PROBLEM TO WORK ON: In the data below, count how many lines contain "while" and give that number by itself.

TASK DATA:

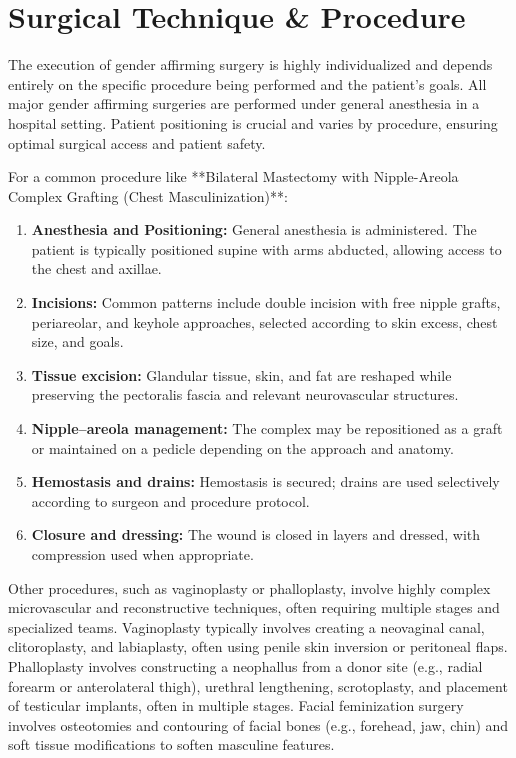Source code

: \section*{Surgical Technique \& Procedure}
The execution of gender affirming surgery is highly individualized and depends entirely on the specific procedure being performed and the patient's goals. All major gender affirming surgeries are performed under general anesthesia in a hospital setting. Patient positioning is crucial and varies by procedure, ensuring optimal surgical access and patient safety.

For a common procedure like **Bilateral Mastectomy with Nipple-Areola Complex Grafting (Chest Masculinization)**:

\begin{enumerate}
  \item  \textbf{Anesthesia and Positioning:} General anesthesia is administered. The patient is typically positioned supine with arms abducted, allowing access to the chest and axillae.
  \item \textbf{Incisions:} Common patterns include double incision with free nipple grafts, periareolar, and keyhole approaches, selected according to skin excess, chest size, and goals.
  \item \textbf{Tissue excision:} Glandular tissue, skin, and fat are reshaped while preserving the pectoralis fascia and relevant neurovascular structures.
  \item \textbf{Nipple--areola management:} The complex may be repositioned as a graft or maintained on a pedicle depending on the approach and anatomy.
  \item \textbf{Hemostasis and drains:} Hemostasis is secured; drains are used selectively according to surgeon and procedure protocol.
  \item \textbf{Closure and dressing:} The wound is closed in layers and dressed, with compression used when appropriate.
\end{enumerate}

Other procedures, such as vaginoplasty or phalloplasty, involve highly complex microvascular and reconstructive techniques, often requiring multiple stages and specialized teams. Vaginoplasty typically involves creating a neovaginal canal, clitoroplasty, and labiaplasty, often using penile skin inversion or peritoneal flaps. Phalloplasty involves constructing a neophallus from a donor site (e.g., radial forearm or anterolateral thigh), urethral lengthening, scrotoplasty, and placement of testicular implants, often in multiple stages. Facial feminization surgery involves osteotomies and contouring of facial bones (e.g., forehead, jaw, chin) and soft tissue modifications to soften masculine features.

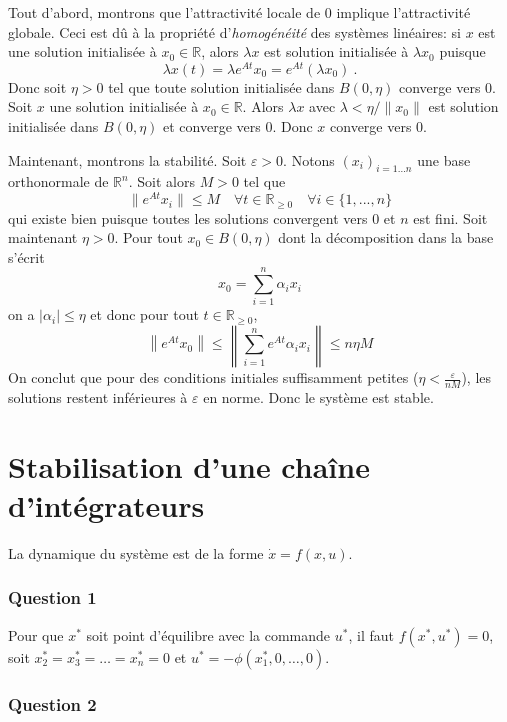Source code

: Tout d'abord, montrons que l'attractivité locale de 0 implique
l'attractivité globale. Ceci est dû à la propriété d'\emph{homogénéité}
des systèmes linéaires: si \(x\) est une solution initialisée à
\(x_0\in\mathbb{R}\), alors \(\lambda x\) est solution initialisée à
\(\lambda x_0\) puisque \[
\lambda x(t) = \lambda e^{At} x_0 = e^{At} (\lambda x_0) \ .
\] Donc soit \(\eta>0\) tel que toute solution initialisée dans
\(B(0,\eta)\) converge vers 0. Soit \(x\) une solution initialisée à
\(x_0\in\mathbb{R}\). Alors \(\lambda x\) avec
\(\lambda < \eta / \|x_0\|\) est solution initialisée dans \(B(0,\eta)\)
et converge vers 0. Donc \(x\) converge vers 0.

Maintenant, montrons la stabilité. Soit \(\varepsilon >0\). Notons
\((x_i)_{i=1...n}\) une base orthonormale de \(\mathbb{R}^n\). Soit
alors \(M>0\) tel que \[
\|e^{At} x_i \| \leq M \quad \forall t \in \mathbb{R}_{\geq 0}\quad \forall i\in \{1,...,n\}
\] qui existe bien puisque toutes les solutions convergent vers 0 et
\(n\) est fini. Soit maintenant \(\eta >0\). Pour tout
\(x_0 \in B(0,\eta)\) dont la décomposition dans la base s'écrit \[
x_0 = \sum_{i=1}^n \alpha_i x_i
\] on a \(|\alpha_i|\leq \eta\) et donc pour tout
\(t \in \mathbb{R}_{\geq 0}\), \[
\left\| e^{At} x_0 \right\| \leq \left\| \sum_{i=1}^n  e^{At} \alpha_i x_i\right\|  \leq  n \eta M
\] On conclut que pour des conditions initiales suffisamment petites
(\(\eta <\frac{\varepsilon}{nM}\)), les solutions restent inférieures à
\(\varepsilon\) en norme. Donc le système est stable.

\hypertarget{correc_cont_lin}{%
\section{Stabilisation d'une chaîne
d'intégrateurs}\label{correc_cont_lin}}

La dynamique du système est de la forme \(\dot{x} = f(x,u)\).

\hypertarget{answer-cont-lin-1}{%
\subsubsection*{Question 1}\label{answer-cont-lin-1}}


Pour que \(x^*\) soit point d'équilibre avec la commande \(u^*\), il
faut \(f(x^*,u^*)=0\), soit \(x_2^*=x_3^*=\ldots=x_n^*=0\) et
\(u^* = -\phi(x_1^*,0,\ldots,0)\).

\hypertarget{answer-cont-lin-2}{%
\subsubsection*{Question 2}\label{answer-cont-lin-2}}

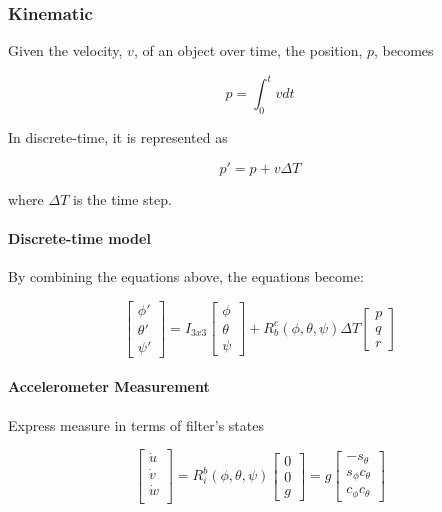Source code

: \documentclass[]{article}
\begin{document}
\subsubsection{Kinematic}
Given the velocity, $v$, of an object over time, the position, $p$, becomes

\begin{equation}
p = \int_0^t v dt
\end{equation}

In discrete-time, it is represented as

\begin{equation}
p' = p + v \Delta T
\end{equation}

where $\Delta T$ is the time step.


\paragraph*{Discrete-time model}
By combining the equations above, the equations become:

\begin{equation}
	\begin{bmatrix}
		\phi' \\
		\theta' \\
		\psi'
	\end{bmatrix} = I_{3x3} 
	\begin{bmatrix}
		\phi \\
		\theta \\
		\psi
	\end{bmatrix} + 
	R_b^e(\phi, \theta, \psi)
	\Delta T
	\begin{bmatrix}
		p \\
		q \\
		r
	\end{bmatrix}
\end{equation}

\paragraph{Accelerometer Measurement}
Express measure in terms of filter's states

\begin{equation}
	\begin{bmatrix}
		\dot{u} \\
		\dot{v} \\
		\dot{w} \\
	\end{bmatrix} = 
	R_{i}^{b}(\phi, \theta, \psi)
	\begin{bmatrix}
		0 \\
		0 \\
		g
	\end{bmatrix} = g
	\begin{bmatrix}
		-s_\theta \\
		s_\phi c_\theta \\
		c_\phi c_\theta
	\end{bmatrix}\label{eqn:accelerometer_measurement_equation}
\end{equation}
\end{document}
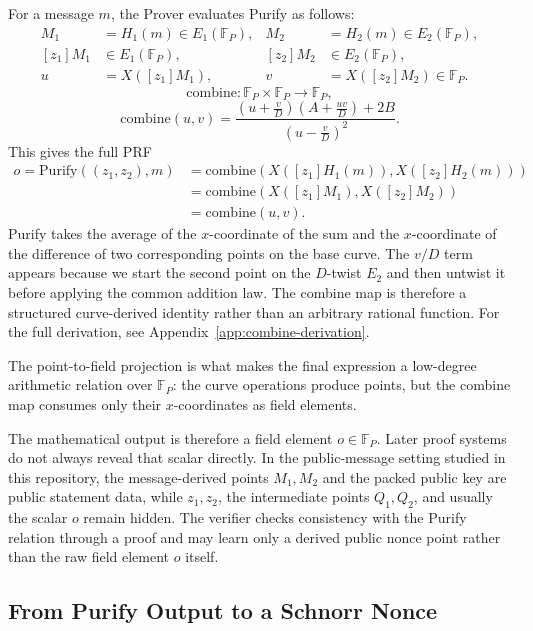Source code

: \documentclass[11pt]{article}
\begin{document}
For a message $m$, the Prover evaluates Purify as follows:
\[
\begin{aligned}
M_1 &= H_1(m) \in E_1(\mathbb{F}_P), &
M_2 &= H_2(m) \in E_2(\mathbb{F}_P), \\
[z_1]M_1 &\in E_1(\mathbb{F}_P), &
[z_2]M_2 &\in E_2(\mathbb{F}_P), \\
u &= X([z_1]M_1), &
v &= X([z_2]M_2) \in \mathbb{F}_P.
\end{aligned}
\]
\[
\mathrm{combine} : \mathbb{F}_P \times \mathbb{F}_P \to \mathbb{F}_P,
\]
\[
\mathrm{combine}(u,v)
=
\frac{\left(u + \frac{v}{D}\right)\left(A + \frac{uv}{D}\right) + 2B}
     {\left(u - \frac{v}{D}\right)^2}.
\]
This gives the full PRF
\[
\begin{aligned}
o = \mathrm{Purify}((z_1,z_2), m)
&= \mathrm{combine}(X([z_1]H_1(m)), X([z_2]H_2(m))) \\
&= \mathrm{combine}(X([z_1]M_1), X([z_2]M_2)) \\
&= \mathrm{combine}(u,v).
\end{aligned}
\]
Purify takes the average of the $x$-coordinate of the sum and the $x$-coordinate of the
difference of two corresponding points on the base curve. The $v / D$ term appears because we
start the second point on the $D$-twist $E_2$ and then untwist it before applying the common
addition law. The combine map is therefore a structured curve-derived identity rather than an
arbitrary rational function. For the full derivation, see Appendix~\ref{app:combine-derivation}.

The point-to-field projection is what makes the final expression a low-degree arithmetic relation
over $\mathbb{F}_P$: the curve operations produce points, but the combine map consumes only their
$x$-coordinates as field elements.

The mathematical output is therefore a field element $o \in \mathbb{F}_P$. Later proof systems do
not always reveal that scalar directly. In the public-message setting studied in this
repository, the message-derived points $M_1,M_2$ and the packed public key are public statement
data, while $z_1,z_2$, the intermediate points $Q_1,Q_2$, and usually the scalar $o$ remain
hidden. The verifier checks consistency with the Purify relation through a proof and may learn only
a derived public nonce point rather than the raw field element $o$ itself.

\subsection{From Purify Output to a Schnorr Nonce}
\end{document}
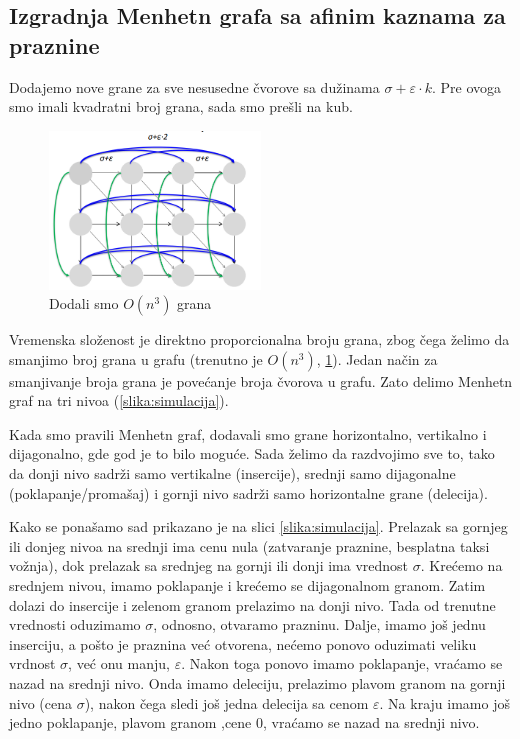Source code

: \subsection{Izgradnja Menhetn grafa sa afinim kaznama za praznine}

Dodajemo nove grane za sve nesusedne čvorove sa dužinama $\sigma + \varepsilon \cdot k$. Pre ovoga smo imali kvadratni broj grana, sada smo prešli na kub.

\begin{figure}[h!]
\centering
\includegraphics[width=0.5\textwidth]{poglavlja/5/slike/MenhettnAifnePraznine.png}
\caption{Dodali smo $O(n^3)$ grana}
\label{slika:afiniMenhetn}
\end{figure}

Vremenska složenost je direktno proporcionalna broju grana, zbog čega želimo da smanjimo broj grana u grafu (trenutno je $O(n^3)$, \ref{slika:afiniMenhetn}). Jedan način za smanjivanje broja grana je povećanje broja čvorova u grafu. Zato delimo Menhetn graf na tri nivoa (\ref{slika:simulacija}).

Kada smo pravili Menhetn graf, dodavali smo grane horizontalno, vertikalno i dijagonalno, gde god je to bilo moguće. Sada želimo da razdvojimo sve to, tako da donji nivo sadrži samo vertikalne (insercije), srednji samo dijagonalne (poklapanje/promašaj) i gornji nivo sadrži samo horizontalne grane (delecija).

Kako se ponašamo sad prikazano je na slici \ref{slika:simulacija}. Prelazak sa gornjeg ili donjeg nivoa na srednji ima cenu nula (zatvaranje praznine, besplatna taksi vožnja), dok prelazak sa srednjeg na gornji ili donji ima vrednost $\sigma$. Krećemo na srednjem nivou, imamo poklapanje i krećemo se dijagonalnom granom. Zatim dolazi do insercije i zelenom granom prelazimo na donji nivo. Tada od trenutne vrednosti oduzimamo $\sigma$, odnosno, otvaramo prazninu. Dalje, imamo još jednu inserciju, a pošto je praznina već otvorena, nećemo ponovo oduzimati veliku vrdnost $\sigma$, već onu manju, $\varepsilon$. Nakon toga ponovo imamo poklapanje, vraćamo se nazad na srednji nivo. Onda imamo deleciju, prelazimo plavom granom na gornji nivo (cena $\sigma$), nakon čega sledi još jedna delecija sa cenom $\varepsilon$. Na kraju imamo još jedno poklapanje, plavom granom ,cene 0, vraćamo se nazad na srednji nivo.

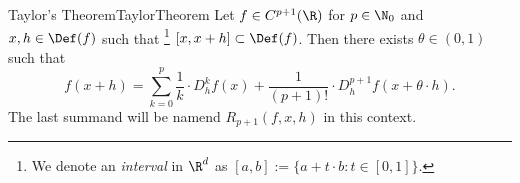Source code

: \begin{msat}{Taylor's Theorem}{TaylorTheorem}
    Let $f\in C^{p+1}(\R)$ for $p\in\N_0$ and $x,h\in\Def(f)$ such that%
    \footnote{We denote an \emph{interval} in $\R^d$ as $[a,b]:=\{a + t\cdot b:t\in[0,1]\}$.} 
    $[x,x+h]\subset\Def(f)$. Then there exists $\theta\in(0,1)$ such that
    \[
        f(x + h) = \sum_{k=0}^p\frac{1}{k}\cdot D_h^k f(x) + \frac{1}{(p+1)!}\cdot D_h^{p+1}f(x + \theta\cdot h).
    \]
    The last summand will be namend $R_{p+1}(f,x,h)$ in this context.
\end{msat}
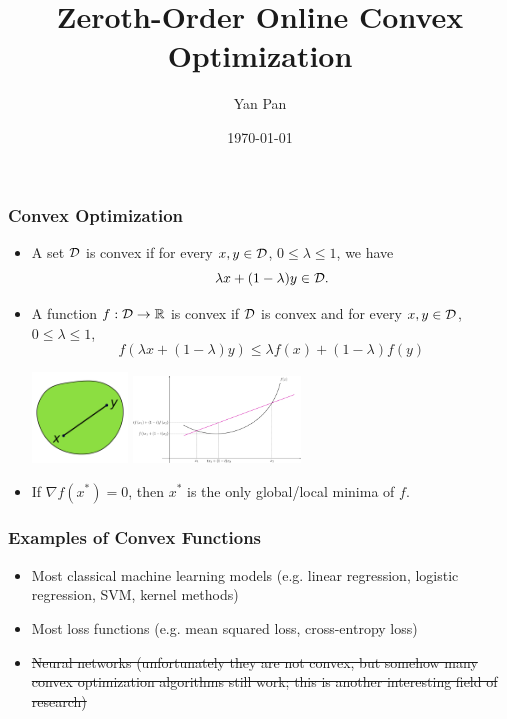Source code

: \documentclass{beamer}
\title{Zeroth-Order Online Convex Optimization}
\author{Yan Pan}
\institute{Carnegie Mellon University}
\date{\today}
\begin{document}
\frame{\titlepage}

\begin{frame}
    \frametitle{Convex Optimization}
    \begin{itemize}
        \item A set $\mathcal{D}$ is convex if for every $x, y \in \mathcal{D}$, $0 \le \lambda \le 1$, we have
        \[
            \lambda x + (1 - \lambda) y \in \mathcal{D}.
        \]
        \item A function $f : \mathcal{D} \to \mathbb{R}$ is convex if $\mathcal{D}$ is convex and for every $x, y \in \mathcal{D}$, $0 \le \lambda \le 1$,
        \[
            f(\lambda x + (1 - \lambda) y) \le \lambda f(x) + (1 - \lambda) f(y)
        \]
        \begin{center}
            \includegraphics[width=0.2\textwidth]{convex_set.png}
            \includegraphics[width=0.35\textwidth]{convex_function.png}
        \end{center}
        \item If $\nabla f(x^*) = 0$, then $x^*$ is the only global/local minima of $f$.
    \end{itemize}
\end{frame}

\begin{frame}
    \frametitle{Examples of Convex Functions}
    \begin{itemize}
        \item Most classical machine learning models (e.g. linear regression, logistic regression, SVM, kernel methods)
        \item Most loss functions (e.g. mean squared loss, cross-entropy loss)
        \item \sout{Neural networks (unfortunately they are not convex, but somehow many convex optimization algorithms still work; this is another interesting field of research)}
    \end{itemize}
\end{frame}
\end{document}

COMPLETED TASK: 2